The new government faces an economic situation that is highly vulnerable to a deterioration of the global economy due to the coronavirus pandemic and volatile oil prices. Tunisia has high twin deficits and debt, and limited buffers, whereas growth is anemic, employment stagnant and inflation relatively high.
A worsening pandemic would negatively impact tourism; exports and domestic demand, and consequently growth; employment; and household vulnerability. A sharp reversal of recent oil price dynamics would exacerbate current account and fiscal pressures.
The economy is projected to contract by 4% in 2020 in a scenario where COVID-19 spreads globally with disruptions to travel and trade, as well as social distancing behaviors, all of which impact economic growth. This forecast assumes 2 to 3 months of social distancing, travel restrictions over the summer resulting in a large contraction of the tourism sector, and the gradual coming online of the Nawara field. The outlook is subject to major downside risks related mainly to the coronavirus pandemic.
Inflation is expected to continue declining under an outlook of lower oil prices and a continued tight monetary policy. Inflation pressures could rise in the scenario of continued disruption of trade flows with Europe and China which could force importers to adjust their supply chains and procure in potentially higher cost countries. Poverty is projected to go above 3% in 2020 using the 3.2 U$ PPP per day line and around 0.3% using the international poverty line.
The key risks facing Tunisia relate to the COVID-19 pandemic and the volatility in global oil prices. A worsening of the global pandemic would result in a further deterioration of the global economic outlook, a persistent disruption in global trade and value chains, as well as longer than expected global and Tunisia-specific restrictions to travel and activity combined with social distancing behavior that would lower domestic consumption. This would adversely affect economic activity in Tunisia and in particular tourism and exports, thereby leading to an additional slowdown in growth, job creation, and government revenue, as well as potential price increases of imported goods leading to higher inflation. This along with a potential reduction in FDI and remittances due to the pandemic would have knock-on effects on the fiscal and current account balances and the foreign reserve position.

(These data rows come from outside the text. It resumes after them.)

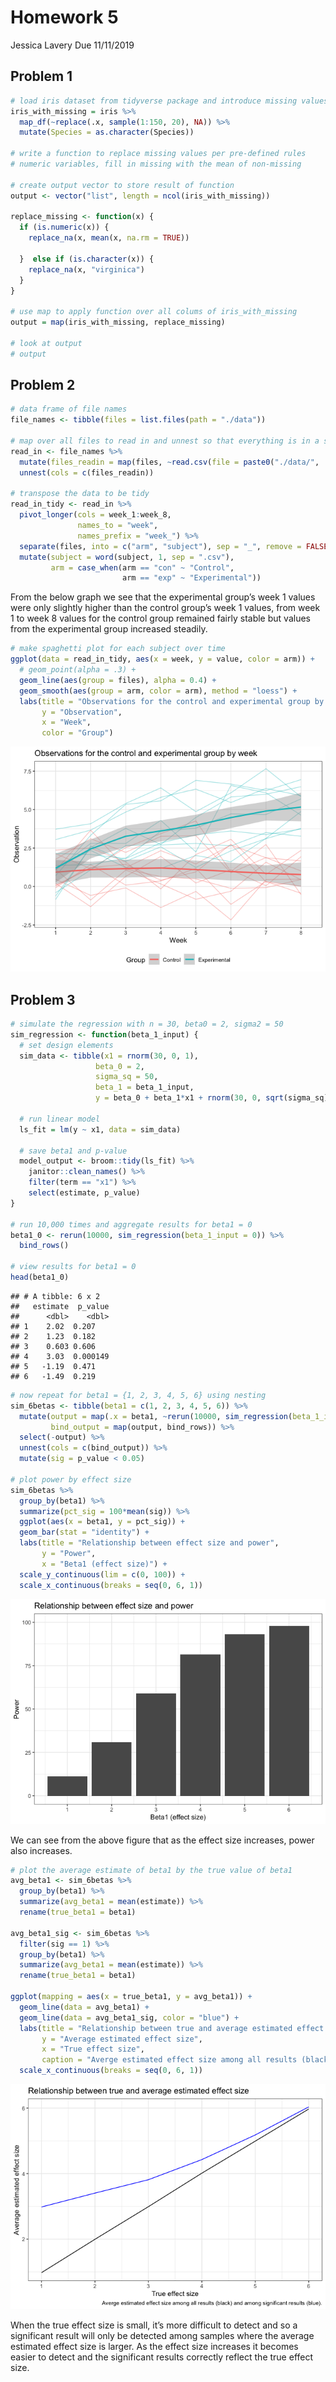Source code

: Homework 5
================
Jessica Lavery
Due 11/11/2019

## Problem 1

``` r
# load iris dataset from tidyverse package and introduce missing values
iris_with_missing = iris %>% 
  map_df(~replace(.x, sample(1:150, 20), NA)) %>%
  mutate(Species = as.character(Species))

# write a function to replace missing values per pre-defined rules
# numeric variables, fill in missing with the mean of non-missing

# create output vector to store result of function
output <- vector("list", length = ncol(iris_with_missing))

replace_missing <- function(x) {
  if (is.numeric(x)) {
    replace_na(x, mean(x, na.rm = TRUE))
    
  }  else if (is.character(x)) {
    replace_na(x, "virginica")
  }
}

# use map to apply function over all colums of iris_with_missing
output = map(iris_with_missing, replace_missing)

# look at output
# output
```

## Problem 2

``` r
# data frame of file names
file_names <- tibble(files = list.files(path = "./data"))

# map over all files to read in and unnest so that everything is in a single dataframe
read_in <- file_names %>% 
  mutate(files_readin = map(files, ~read.csv(file = paste0("./data/", .x)))) %>% 
  unnest(cols = c(files_readin))

# transpose the data to be tidy
read_in_tidy <- read_in %>% 
  pivot_longer(cols = week_1:week_8,
               names_to = "week",
               names_prefix = "week_") %>%
  separate(files, into = c("arm", "subject"), sep = "_", remove = FALSE) %>% 
  mutate(subject = word(subject, 1, sep = ".csv"),
         arm = case_when(arm == "con" ~ "Control",
                         arm == "exp" ~ "Experimental")) 
```

From the below graph we see that the experimental group’s week 1 values
were only slightly higher than the control group’s week 1 values, from
week 1 to week 8 values for the control group remained fairly stable but
values from the experimental group increased steadily.

``` r
# make spaghetti plot for each subject over time
ggplot(data = read_in_tidy, aes(x = week, y = value, color = arm)) +
  # geom_point(alpha = .3) +
  geom_line(aes(group = files), alpha = 0.4) +
  geom_smooth(aes(group = arm, color = arm), method = "loess") +
  labs(title = "Observations for the control and experimental group by week",
       y = "Observation",
       x = "Week",
       color = "Group")
```

![](p8105_hw5_jl4443_files/figure-gfm/unnamed-chunk-3-1.png)<!-- -->

## Problem 3

``` r
# simulate the regression with n = 30, beta0 = 2, sigma2 = 50
sim_regression <- function(beta_1_input) {
  # set design elements
  sim_data <- tibble(x1 = rnorm(30, 0, 1),
                   beta_0 = 2,
                   sigma_sq = 50,
                   beta_1 = beta_1_input,
                   y = beta_0 + beta_1*x1 + rnorm(30, 0, sqrt(sigma_sq)))
  
  # run linear model
  ls_fit = lm(y ~ x1, data = sim_data)
  
  # save beta1 and p-value
  model_output <- broom::tidy(ls_fit) %>% 
    janitor::clean_names() %>% 
    filter(term == "x1") %>%
    select(estimate, p_value)
}

# run 10,000 times and aggregate results for beta1 = 0
beta1_0 <- rerun(10000, sim_regression(beta_1_input = 0)) %>% 
  bind_rows()

# view results for beta1 = 0
head(beta1_0)
```

    ## # A tibble: 6 x 2
    ##   estimate  p_value
    ##      <dbl>    <dbl>
    ## 1    2.02  0.207   
    ## 2    1.23  0.182   
    ## 3    0.603 0.606   
    ## 4    3.03  0.000149
    ## 5   -1.19  0.471   
    ## 6   -1.49  0.219

``` r
# now repeat for beta1 = {1, 2, 3, 4, 5, 6} using nesting
sim_6betas <- tibble(beta1 = c(1, 2, 3, 4, 5, 6)) %>% 
  mutate(output = map(.x = beta1, ~rerun(10000, sim_regression(beta_1_input = .x))),
         bind_output = map(output, bind_rows)) %>% 
  select(-output) %>%
  unnest(cols = c(bind_output)) %>% 
  mutate(sig = p_value < 0.05)

# plot power by effect size
sim_6betas %>% 
  group_by(beta1) %>% 
  summarize(pct_sig = 100*mean(sig)) %>% 
  ggplot(aes(x = beta1, y = pct_sig)) +
  geom_bar(stat = "identity") +
  labs(title = "Relationship between effect size and power",
       y = "Power",
       x = "Beta1 (effect size)") +
  scale_y_continuous(lim = c(0, 100)) +
  scale_x_continuous(breaks = seq(0, 6, 1))
```

![](p8105_hw5_jl4443_files/figure-gfm/unnamed-chunk-5-1.png)<!-- -->

We can see from the above figure that as the effect size increases,
power also increases.

``` r
# plot the average estimate of beta1 by the true value of beta1
avg_beta1 <- sim_6betas %>% 
  group_by(beta1) %>% 
  summarize(avg_beta1 = mean(estimate)) %>% 
  rename(true_beta1 = beta1) 

avg_beta1_sig <- sim_6betas %>% 
  filter(sig == 1) %>% 
  group_by(beta1) %>% 
  summarize(avg_beta1 = mean(estimate)) %>% 
  rename(true_beta1 = beta1) 

ggplot(mapping = aes(x = true_beta1, y = avg_beta1)) + 
  geom_line(data = avg_beta1) +
  geom_line(data = avg_beta1_sig, color = "blue") +
  labs(title = "Relationship between true and average estimated effect size",
       y = "Average estimated effect size",
       x = "True effect size",
       caption = "Averge estimated effect size among all results (black) and among significant results (blue).") +
  scale_x_continuous(breaks = seq(0, 6, 1))
```

![](p8105_hw5_jl4443_files/figure-gfm/unnamed-chunk-6-1.png)<!-- -->

When the true effect size is small, it’s more difficult to detect and so
a significant result will only be detected among samples where the
average estimated effect size is larger. As the effect size increases it
becomes easier to detect and the significant results correctly reflect
the true effect size.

A reversal of the recent drop in global oil prices would affect fiscal and external accounts. A disruption of global financial markets and the economic situation in a few oil exporting MENA countries could increase difficulties to finance fiscal and external balance deficits, but Tunisia remains mostly dependent on multilateral financing. Domestically, there are additional risks relating to reform continuity (in light of recent elections and the installation of a new government), socio-political tensions, and a deterioration in security which would adversely impact investment and tourism. Spillovers of instability in neighboring countries could affect economic stability.